The autocratic Erdogan, three-time prime minister and the country’s first directly elected president as of 2014, won 258 of the 550 seats (327 in 2011), 18 short of a simple majority and far from the two-thirds majority (330 seats) he had hoped to win in order to call a referendum on the constitution and turn Turkey from a parliamentary into a presidential system.
The AKP was still by far the largest party with almost 41% of the vote, but down from nearly 50% in 2011 (see Figure 1). Despite the abnormally high threshold of 10% of the national vote (3% in Spain) in order to be represented in parliament, the pro-Kurdish People’s Democratic Party (HDP) stunned the AKP by winning close to 13% and 80 seats. Had it won fewer than 10% of the votes, its seats would have been forfeited and gone to other parties, which would have given the AKP an absolute majority.
The HDP’s gamble to run a unified slate instead of fielding independent candidates, as it had in the past, paid off. The 10% threshold does not apply to independent candidates. Erdogan accused the HDP of being a front for the Kurdistan Workers Party (PKK), which took up arms in 1984 in an insurgency that has killed 40,000 people and is still not definitively over.
The HDP’s leader, Selahattin Demirtas, broadened the party’s appeal to embrace liberal and secular Turks and it also fielded more female candidates than all the other parties. This was a strategy adopted to some extent by the AKP in 2002 when Turks deserted the ossified and corrupt elites of Kemalism (the ideas and principles of Mustafa Kemal Atatürk, the founder and first president of the secular Turkish Republic).

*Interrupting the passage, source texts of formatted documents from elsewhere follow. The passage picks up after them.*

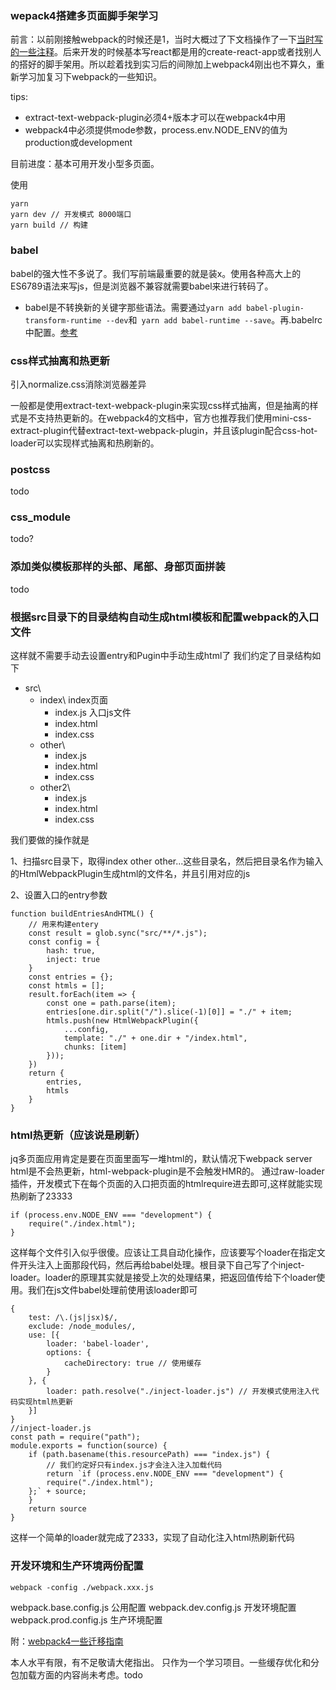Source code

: ### wepack4搭建多页面脚手架学习

前言：以前刚接触webpack的时候还是1，当时大概过了下文档操作了一下[当时写的一些注释](https://github.com/673800357/webpack-basic-config)。后来开发的时候基本写react都是用的create-react-app或者找别人的搭好的脚手架用。所以趁着找到实习后的间隙加上webpack4刚出也不算久，重新学习加复习下webpack的一些知识。


tips:
- extract-text-webpack-plugin必须4+版本才可以在webpack4中用
- webpack4中必须提供mode参数，process.env.NODE_ENV的值为production或development

目前进度：基本可用开发小型多页面。

使用
```
yarn
yarn dev // 开发模式 8000端口
yarn build // 构建
```


### babel

babel的强大性不多说了。我们写前端最重要的就是装x。使用各种高大上的ES6789语法来写js，但是浏览器不兼容就需要babel来进行转码了。

- babel是不转换新的关键字那些语法。需要通过```yarn add babel-plugin-transform-runtime --dev```和``` yarn add babel-runtime --save```。再.babelrc中配置。[参考](http://babeljs.io/docs/plugins/transform-runtime/)

### css样式抽离和热更新
引入normalize.css消除浏览器差异

一般都是使用extract-text-webpack-plugin来实现css样式抽离，但是抽离的样式是不支持热更新的。在webpack4的文档中，官方也推荐我们使用mini-css-extract-plugin代替extract-text-webpack-plugin，并且该plugin配合css-hot-loader可以实现样式抽离和热刷新的。

### postcss
todo

### css_module
todo?

### 添加类似模板那样的头部、尾部、身部页面拼装
todo

### 根据src目录下的目录结构自动生成html模板和配置webpack的入口文件
这样就不需要手动去设置entry和Pugin中手动生成html了
我们约定了目录结构如下
- src\
	- index\ index页面
		- index.js 入口js文件
		- index.html
		- index.css
	- other\
		- index.js
		- index.html
		- index.css
	- other2\
		- index.js
		- index.html
		- index.css

我们要做的操作就是

1、扫描src目录下，取得index other other...这些目录名，然后把目录名作为输入的HtmlWebpackPlugin生成html的文件名，并且引用对应的js

2、设置入口的entry参数

```
function buildEntriesAndHTML() {
    // 用来构建entery
    const result = glob.sync("src/**/*.js");
    const config = {
        hash: true,
        inject: true
    }
    const entries = {};
    const htmls = [];
    result.forEach(item => {
        const one = path.parse(item);
        entries[one.dir.split("/").slice(-1)[0]] = "./" + item;
        htmls.push(new HtmlWebpackPlugin({
            ...config,
            template: "./" + one.dir + "/index.html",
            chunks: [item]
        }));
    })
    return {
        entries,
        htmls
    }
}
```

### html热更新（应该说是刷新）
jq多页面应用肯定是要在页面里面写一堆html的，默认情况下webpack server html是不会热更新，html-webpack-plugin是不会触发HMR的。
通过raw-loader插件，开发模式下在每个页面的入口把页面的htmlrequire进去即可,这样就能实现热刷新了23333
```
if (process.env.NODE_ENV === "development") {
    require("./index.html");
}
```
这样每个文件引入似乎很傻。应该让工具自动化操作，应该要写个loader在指定文件开头注入上面那段代码，然后再给babel处理。根目录下自己写了个inject-loader。loader的原理其实就是接受上次的处理结果，把返回值传给下个loader使用。我们在js文件babel处理前使用该loader即可
```
{
    test: /\.(js|jsx)$/,
    exclude: /node_modules/,
    use: [{
        loader: 'babel-loader',
        options: {
            cacheDirectory: true // 使用缓存
        }
    }, {
        loader: path.resolve("./inject-loader.js") // 开发模式使用注入代码实现html热更新
    }]
}
//inject-loader.js
const path = require("path");
module.exports = function(source) {
    if (path.basename(this.resourcePath) === "index.js") {
        // 我们约定好只有index.js才会注入注入加载代码
        return `if (process.env.NODE_ENV === "development") {
        require("./index.html");
    };` + source;
    }
    return source
}
```
这样一个简单的loader就完成了2333，实现了自动化注入html热刷新代码

### 开发环境和生产环境两份配置
```
webpack -config ./webpack.xxx.js
```
webpack.base.config.js 公用配置
webpack.dev.config.js 开发环境配置
webpack.prod.config.js 生产环境配置

附：[webpack4一些迁移指南](https://github.com/dwqs/blog/issues/60)


本人水平有限，有不足敬请大佬指出。
只作为一个学习项目。一些缓存优化和分包加载方面的内容尚未考虑。todo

Since then the divisive Erdogan has alienated a significant segment of Turks with his Islamist agenda, identity politics, majoritarian concept of democracy, conspiracy theories and corruption in the AKP ranks. He knows how to win democratically, but not how to govern democratically. During the campaign he accused his opponents of being part of an international plot against Turkey and fulminated against the international media, particularly the New York Times, which he said was owned by ‘Jewish capital’. Erdogan broke the spirit of the constitution by campaigning heavily for the AKP. According to the constitution, the president is barred from any links with political parties once he takes office.
A recent European Parliament report on Turkey severely criticised the country on the subjects of independence of the judiciary, freedom of expression and freedom of the press. The country was ranked 80th out of 102 countries in the 2015 WJP Rule of Law Index (see Figure 2).
Another factor behind the AKP’s loss of support is the waning since 2014 of Turkey’s stellar economic growth. Unemployment is at a five-year high of 11% (masking a lot of underemployment) and per capita income has been stuck at around US$10,000 for several years. The country is over dependent on short-term capital flows, which can be pulled out as quickly as they arrive, and, like Spain, the economy has become too reliant on a booming construction sector. The lira has lost about 40% of its value since the Gezi park protests in 2013. Government debt, however, is only 33% of GDP and the budget deficit 1.4%.
The erosion of the AKP (see Figure 3) heralds a period of difficult coalition negotiations, with no opposition party keen to get into bed with the AKP. The most likely candidate for a coalition with the AKP is the far-right Nationalist Movement Party (MHP), but it has already ruled this out, as has the HDP.
Should the sides fail to form a coalition, new elections are a real possibility and by law could be called any time 45 days from now.
A more tolerant and liberal government would help Turkey’s protracted negotiations to become a full EU member. The country, which has been nearly five decades waiting in Europe’s ante-room (it became an associate EEC member in 1963 and began accession negotiations in October 2005), has only opened 14 of the 35 ‘chapters’ or areas of EU law and policy needed to complete the process. It has closed just one of them (science and research). About 18 chapters (the key ones) are blocked or frozen, by the EU as a whole, or by some countries, most notably Cyprus.
In December 2006 the EU unanimously suspended eight chapters because Turkey refused to extend its customs union with the EU (in effect since 1996) and allow Greek Cypriot vessels access to its ports and airports, thereby recognising the state of Cyprus. The previous AKP government said it would not budge until the European Council (EC) fulfilled its promise to ease the economic isolation of the internationally unrecognized Turkish Republic of Northern Cyprus (TRNC).
Also bogged down are the seemingly endless negotiations between Greek and Turkish Cypriots to reunify Cyprus, divided since 1974 after Turkey’s invasion following intercommunal violence and an attempt to incorporate the island into Greece through a military coup.
A window of opportunity was opened with the election of the pro-reunification Mustafa Akinci in April as leader of the Turkish Cypriots. Akinci’s call for new relations between the TRNC and Turkey on more equal terms, however, drew a rebuke from Erdogan who told him never to forget who picks up the bill for supporting the territory.
Turkey is now in unchartered waters.